◆ Try it ◆
Go through the entries below and say how many lines hold the word "Shaded". Nothing else is needed.

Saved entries

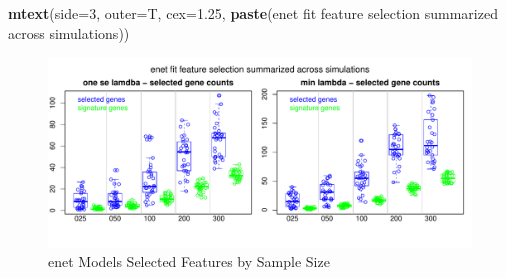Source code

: \documentclass[
]{book}
\newenvironment{Shaded}{\begin{snugshade}}{\end{snugshade}}
\newcommand{\DataTypeTok}[1]{\textcolor[rgb]{0.13,0.29,0.53}{#1}}
\newcommand{\DecValTok}[1]{\textcolor[rgb]{0.00,0.00,0.81}{#1}}
\newcommand{\FloatTok}[1]{\textcolor[rgb]{0.00,0.00,0.81}{#1}}
\newcommand{\KeywordTok}[1]{\textcolor[rgb]{0.13,0.29,0.53}{\textbf{#1}}}
\newcommand{\NormalTok}[1]{#1}
\newcommand{\StringTok}[1]{\textcolor[rgb]{0.31,0.60,0.02}{#1}}
\begin{document}
\begin{Shaded}
\begin{Highlighting}[]
\KeywordTok{mtext}\NormalTok{(}\DataTypeTok{side=}\DecValTok{3}\NormalTok{, }\DataTypeTok{outer=}\NormalTok{T, }\DataTypeTok{cex=}\FloatTok{1.25}\NormalTok{, }\KeywordTok{paste}\NormalTok{(}\StringTok{\textquotesingle{}enet fit feature selection summarized across simulations\textquotesingle{}}\NormalTok{))}
\end{Highlighting}
\end{Shaded}

\begin{figure}
\centering
\includegraphics{Static/figures/enet-simRes-features-OverSim-1.pdf}
\caption{\label{fig:enet-simRes-features-OverSim}enet Models Selected Features by Sample Size}
\end{figure}
\end{document}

◆ Exercise response ◆
3